[REQUIREMENT] All entries are to be printed again exactly, with their images omitted.

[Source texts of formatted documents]
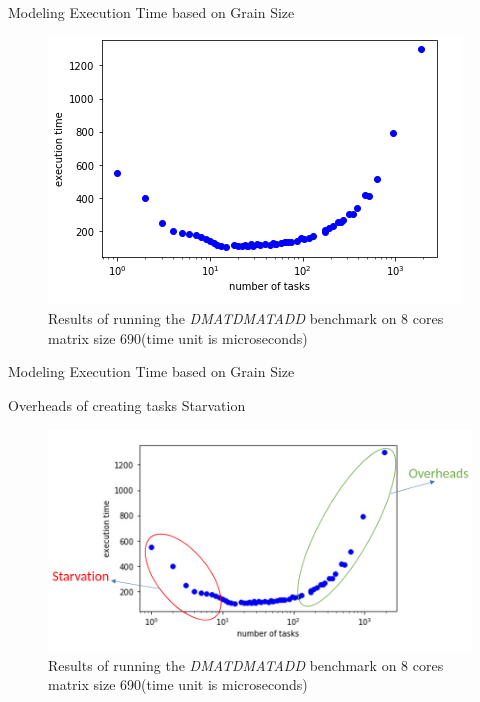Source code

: \documentclass[10pt]{beamer}
\begin{document}
\begin{frame}{Modeling Execution Time based on Grain Size}
	\begin{outline}
		\begin{figure}
			\includegraphics[width=0.9\linewidth]{figures/true_1.png}	
			\caption{Results of running the \textit{DMATDMATADD} benchmark on 8 cores matrix size 690(time unit is microseconds)}	
		\end{figure}
	\end{outline}
\end{frame}

\begin{frame}{Modeling Execution Time based on Grain Size}
	\begin{outline}		
		\1Overheads of creating tasks
		\1Starvation
		\begin{figure}
			\includegraphics[width=0.9\linewidth]{figures/true_1_annotated.png}	
			\caption{Results of running the \textit{DMATDMATADD} benchmark on 8 cores matrix size 690(time unit is microseconds)}	
		\end{figure}
	\end{outline}
\end{frame}
\end{document}
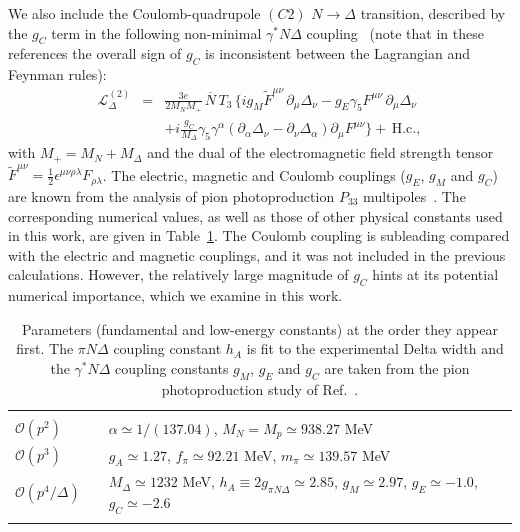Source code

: \documentclass[12pt,preprint,tightenlines,
showpacs,preprintnumbers,amsmath,amssymb,
a4paper,nofootinbib]{revtex4-1}
\def\bea{\begin{eqnarray}}
\def\eea{\end{eqnarray}}
\def\eqlab#1{\label{eq:#1}}
\def\nn{\nonumber}
\begin{document}
We also include the Coulomb-quadrupole $(C2)$ $N\to \Delta$ transition,
described by the $g_C$ term in the following non-minimal $\gamma^* N \Delta$ coupling~\cite{Pascalutsa:2005vq,Pascalutsa:2005ts}
(note that in these references the overall sign of $g_C$ is inconsistent between the Lagrangian and Feynman rules):
\bea
\mathcal{L}^{(2)}_\Delta &=&  \frac{3e}{2M_N M_+}\,\overline N\, T_3\,\Big\{
i g_M  \tilde F^{\mu\nu} \,\partial_{\mu}\Delta_\nu- g_E \gamma_5 F^{\mu\nu}\,\partial_{\mu}\Delta_\nu\eqlab{gammaNDeltaLag}\\
&& +i \frac{g_C}{M_\Delta}\gamma_5 \gamma^\alpha (\partial_\alpha \Delta_\nu-\partial_\nu \Delta_\alpha)\partial_\mu F^{\mu \nu}\Big\}+\,\mbox{H.c.},
\nn
\eea
with $M_+=M_N+M_\Delta$ and the dual of the electromagnetic field strength tensor
 $\tilde F^{\mu\nu}=\frac{1}{2}\epsilon^{\mu\nu\rho\lambda}F_{\rho\lambda}$.
The electric, magnetic and Coulomb couplings ($g_E$, $g_M$ and $g_C$)
are known from the analysis of pion photoproduction $P_{33}$ multipoles~\cite{Pascalutsa:2005ts}.
The corresponding numerical values, as well as those of other physical constants used in this work, are given in Table~\ref{tab:constants}. The Coulomb coupling is subleading
compared with the electric and magnetic couplings, and it was not included in the previous calculations.
However, the relatively large magnitude of $g_C$ hints at its potential numerical importance,
which we examine in this work.

\begin{table}[b]
\caption{Parameters (fundamental and low-energy constants) \cite{Agashe:2014kda} at the order they appear first. The $\pi N\Delta$ coupling constant $h_A$ is fit to the experimental Delta width and the $\gamma^* N \Delta$ coupling constants $g_M$, $g_E$ and $g_C$ are taken from the pion photoproduction study of Ref.~\cite{Pascalutsa:2005vq}.\label{tab:constants}} 
\begin{tabular}{lp{0.3cm}l}
\hline\\
$\mathcal{O}(p^2)$&&$\alpha\simeq 1/(137.04)$, $M_N=M_p\simeq 938.27$ MeV\\
$\mathcal{O}(p^3)$&&$g_A\simeq 1.27$, $f_\pi\simeq 92.21$ MeV, $m_\pi\simeq 139.57$ MeV \\
$\mathcal{O}(p^4/\varDelta)$&&$M_\Delta\simeq 1232$ MeV, $h_A\equiv 2g_{\pi N \Delta}\simeq 2.85$, $g_M\simeq 2.97$, $g_E\simeq -1.0$, $g_C\simeq -2.6$\\
\\
\hline
\end{tabular}
\end{table}
\end{document}
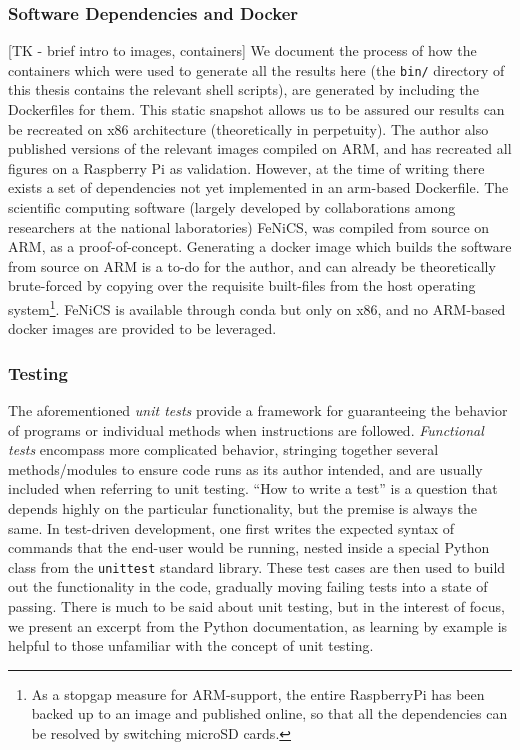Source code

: \subsubsection{Software Dependencies and Docker}\label{sec:docker}
[TK - brief intro to images, containers]
We document the process of how the containers which were used to generate all the results here (the {\tt bin/} directory of this thesis contains the relevant shell scripts), are generated by including the Dockerfiles for them.
This static snapshot allows us to be assured our results can be recreated on x86 architecture (theoretically in perpetuity).
The author also published versions of the relevant images compiled on ARM, and has recreated all figures on a Raspberry Pi as validation.
However, at the time of writing there exists a set of dependencies not yet implemented in an arm-based Dockerfile.
The scientific computing software (largely developed by collaborations among researchers at the national laboratories) FeNiCS, was compiled from source on ARM, as a proof-of-concept.
Generating a docker image which builds the software from source on ARM is a to-do for the author, and can already be theoretically brute-forced by copying over the requisite built-files from the host operating system\footnote{As a stopgap measure for ARM-support, the entire RaspberryPi has been backed up to an image and published online, so that all the dependencies can be resolved by switching microSD cards.}.
FeNiCS is available through conda but only on x86, and no ARM-based docker images are provided to be leveraged.


\subsubsection{Testing}\label{sec:unit-testing}
The aforementioned \emph{unit tests} provide a framework for guaranteeing the behavior of programs or individual methods when instructions are followed.
\emph{Functional tests} encompass more complicated behavior, stringing together several methods/modules to ensure code runs as its author intended, and are usually included when referring to unit testing.
``How to write a test'' is a question that depends highly on the particular functionality, but the premise is always the same.
In test-driven development, one first writes the expected syntax of commands that the end-user would be running, nested inside a special Python class from the {\tt unittest} standard library.
These test cases are then used to build out the functionality in the code, gradually moving failing tests into a state of passing.
There is much to be said about unit testing, but in the interest of focus, we present an excerpt from the Python documentation, as learning by example is helpful to those unfamiliar with the concept of unit testing.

[TASK RESULT]
Source code

: \documentclass[10pt]{beamer}
\begin{document}
\begin{frame}{Modeling Execution Time based on Grain Size}
	\begin{outline}
		\begin{figure}
			\includegraphics[width=0.9\linewidth]{figures/true_1.png}	
			\caption{Results of running the \textit{DMATDMATADD} benchmark on 8 cores matrix size 690(time unit is microseconds)}	
		\end{figure}
	\end{outline}
\end{frame}

\begin{frame}{Modeling Execution Time based on Grain Size}
	\begin{outline}		
		\1Overheads of creating tasks
		\1Starvation
		\begin{figure}
			\includegraphics[width=0.9\linewidth]{figures/true_1_annotated.png}	
			\caption{Results of running the \textit{DMATDMATADD} benchmark on 8 cores matrix size 690(time unit is microseconds)}	
		\end{figure}
	\end{outline}
\end{frame}
\end{document}
Source code

: \documentclass[12pt,preprint,tightenlines,
showpacs,preprintnumbers,amsmath,amssymb,
a4paper,nofootinbib]{revtex4-1}
\def\bea{\begin{eqnarray}}
\def\eea{\end{eqnarray}}
\def\eqlab#1{\label{eq:#1}}
\def\nn{\nonumber}
\begin{document}
We also include the Coulomb-quadrupole $(C2)$ $N\to \Delta$ transition,
described by the $g_C$ term in the following non-minimal $\gamma^* N \Delta$ coupling~\cite{Pascalutsa:2005vq,Pascalutsa:2005ts}
(note that in these references the overall sign of $g_C$ is inconsistent between the Lagrangian and Feynman rules):
\bea
\mathcal{L}^{(2)}_\Delta &=&  \frac{3e}{2M_N M_+}\,\overline N\, T_3\,\Big\{
i g_M  \tilde F^{\mu\nu} \,\partial_{\mu}\Delta_\nu- g_E \gamma_5 F^{\mu\nu}\,\partial_{\mu}\Delta_\nu\eqlab{gammaNDeltaLag}\\
&& +i \frac{g_C}{M_\Delta}\gamma_5 \gamma^\alpha (\partial_\alpha \Delta_\nu-\partial_\nu \Delta_\alpha)\partial_\mu F^{\mu \nu}\Big\}+\,\mbox{H.c.},
\nn
\eea
with $M_+=M_N+M_\Delta$ and the dual of the electromagnetic field strength tensor
 $\tilde F^{\mu\nu}=\frac{1}{2}\epsilon^{\mu\nu\rho\lambda}F_{\rho\lambda}$.
The electric, magnetic and Coulomb couplings ($g_E$, $g_M$ and $g_C$)
are known from the analysis of pion photoproduction $P_{33}$ multipoles~\cite{Pascalutsa:2005ts}.
The corresponding numerical values, as well as those of other physical constants used in this work, are given in Table~\ref{tab:constants}. The Coulomb coupling is subleading
compared with the electric and magnetic couplings, and it was not included in the previous calculations.
However, the relatively large magnitude of $g_C$ hints at its potential numerical importance,
which we examine in this work.

\begin{table}[b]
\caption{Parameters (fundamental and low-energy constants) \cite{Agashe:2014kda} at the order they appear first. The $\pi N\Delta$ coupling constant $h_A$ is fit to the experimental Delta width and the $\gamma^* N \Delta$ coupling constants $g_M$, $g_E$ and $g_C$ are taken from the pion photoproduction study of Ref.~\cite{Pascalutsa:2005vq}.\label{tab:constants}} 
\begin{tabular}{lp{0.3cm}l}
\hline\\
$\mathcal{O}(p^2)$&&$\alpha\simeq 1/(137.04)$, $M_N=M_p\simeq 938.27$ MeV\\
$\mathcal{O}(p^3)$&&$g_A\simeq 1.27$, $f_\pi\simeq 92.21$ MeV, $m_\pi\simeq 139.57$ MeV \\
$\mathcal{O}(p^4/\varDelta)$&&$M_\Delta\simeq 1232$ MeV, $h_A\equiv 2g_{\pi N \Delta}\simeq 2.85$, $g_M\simeq 2.97$, $g_E\simeq -1.0$, $g_C\simeq -2.6$\\
\\
\hline
\end{tabular}
\end{table}
\end{document}
Source code

: \subsubsection{Software Dependencies and Docker}\label{sec:docker}
[TK - brief intro to images, containers]
We document the process of how the containers which were used to generate all the results here (the {\tt bin/} directory of this thesis contains the relevant shell scripts), are generated by including the Dockerfiles for them.
This static snapshot allows us to be assured our results can be recreated on x86 architecture (theoretically in perpetuity).
The author also published versions of the relevant images compiled on ARM, and has recreated all figures on a Raspberry Pi as validation.
However, at the time of writing there exists a set of dependencies not yet implemented in an arm-based Dockerfile.
The scientific computing software (largely developed by collaborations among researchers at the national laboratories) FeNiCS, was compiled from source on ARM, as a proof-of-concept.
Generating a docker image which builds the software from source on ARM is a to-do for the author, and can already be theoretically brute-forced by copying over the requisite built-files from the host operating system\footnote{As a stopgap measure for ARM-support, the entire RaspberryPi has been backed up to an image and published online, so that all the dependencies can be resolved by switching microSD cards.}.
FeNiCS is available through conda but only on x86, and no ARM-based docker images are provided to be leveraged.


\subsubsection{Testing}\label{sec:unit-testing}
The aforementioned \emph{unit tests} provide a framework for guaranteeing the behavior of programs or individual methods when instructions are followed.
\emph{Functional tests} encompass more complicated behavior, stringing together several methods/modules to ensure code runs as its author intended, and are usually included when referring to unit testing.
``How to write a test'' is a question that depends highly on the particular functionality, but the premise is always the same.
In test-driven development, one first writes the expected syntax of commands that the end-user would be running, nested inside a special Python class from the {\tt unittest} standard library.
These test cases are then used to build out the functionality in the code, gradually moving failing tests into a state of passing.
There is much to be said about unit testing, but in the interest of focus, we present an excerpt from the Python documentation, as learning by example is helpful to those unfamiliar with the concept of unit testing.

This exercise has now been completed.